Data Leaks: a Case Study

By Os Keyes

Way back in March, I was idly browsing for tallitot and saw a little popup hit my screen that looked a little something like:

yopify popup!

My first, second and thirty-fifth reactions were “huh”, but after recovering I dug into where it came from and what it is. Turns out that it’s an eCommerce extension called Yopify, marketed as Yo and plugging into Shopify, BigCommerce and lots of other common platforms. The idea is that by showing incoming customers evidence of previous, recent purchases, it replicates the bustling urgency of an in-person store.

After digging a bit I found a flaw in the way the data streaming is handled, resulting in a leak of potentially-identifiable information about customers to anyone who visits the site. The bug has been reported (and is now fixed) - while we haven’t seen any evidence it was exploited prior to the fix, that doesn’t mean it wasn’t (IDing the use of personal information and sourcing that personal information to a particular breach is a hard problem).

The bug has been reported (and is now fixed): while we haven’t seen any evidence that it was exploited prior to the fix, it’s extremely hard to

but that doesn’t mean it wasn’t exploited while it was live.

The actual bug and what it looks like, well, see the company blog. What I’d like to talk about here is the user implications and the way otherwise-innocent seeming data can be identifying (and potentially aggregated for malicious purposes).

Data misuse: a case study

Yopify displays first name, last initial, and general location. Yopify transmitted first name, entire last name, and city-level location. At first glance this might look like it falls into the category of “weird but probably okay”. Who cares if John Smith in LA is buying chocolate?

Answer: none of those things (John Smith, LA, chocolate) are the worst-case scenario. Really all of them are the best-case. Chocolate is not identifying; LA and John Smith, with the population sizes of each, aren’t either. But if you shift all of those frames just a bit - otherwise-identifying purchases, small population cities and rare names - you get sensitive information about individual people that could easily be misused.

An obvious, generic example: pregnancy or baby supplies. If someone is shopping for those, you can reasonably say they are (or were) pregnant. If that someone hasn’t told anyone about their pregnancy, either because it’s their own damn business or because they’re in an unsafe environment, they’re now at risk.

Similarly, shop choices or individual items can be strongly tied to marginalised identities - binders aren’t often bought by cis people, and with the exception of situations like this, tallitot tend to be purchased by Jewish people. Suddenly we’ve gone from “John Smith, living in Los Angeles, is buying chocolate” to “John Smith, living in rural Texas, is a closeted trans person”.

These aren’t hypothetical examples; as said, I discovered the bug precisely because I was browsing a site largely used by Jewish people. Thankfully, the bug is now known and mitiated, but we don’t know whether it was exploited before I found it.

Designing for evil

The larger problem is the same as that with the Tinder breach - people should already be thinking about these things. When you design a system that’s used by or has an impact on humans, you need to factor in the near-certainty that someone might twist it around to hurt people. ‘Designing for Evil’ is not just a great essay, it’s also a thing that engineers, designers and researchers should be doing every time a product manager comes to them with an idea.

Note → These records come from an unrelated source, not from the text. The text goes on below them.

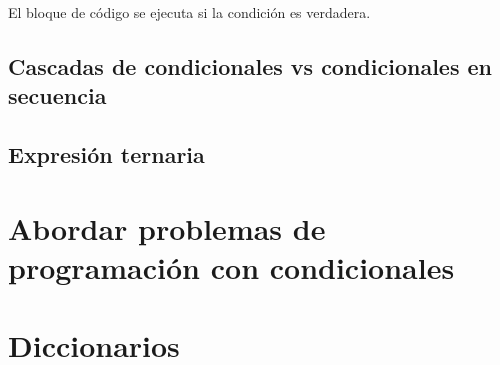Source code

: El bloque de código se ejecuta si la condición es verdadera.




\subsection{Cascadas de condicionales vs condicionales en secuencia}

\subsection{Expresión ternaria}

\section{Abordar problemas de programación con condicionales}




\section{Diccionarios}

There are some shifts in the wind, at least in an academic context - Santa Clara’s wonderful Software Engineering Ethics Casebook shows that people are beginning to take this seriously. But in the meantime there’s a lot of code, written by a lot of people who don’t think about these problems, out there in the wild with your personal data woven into it. Despite the small impact of this bug and its correction, it serves as a nice demonstration of the implications even small API design choices can have on customer safety.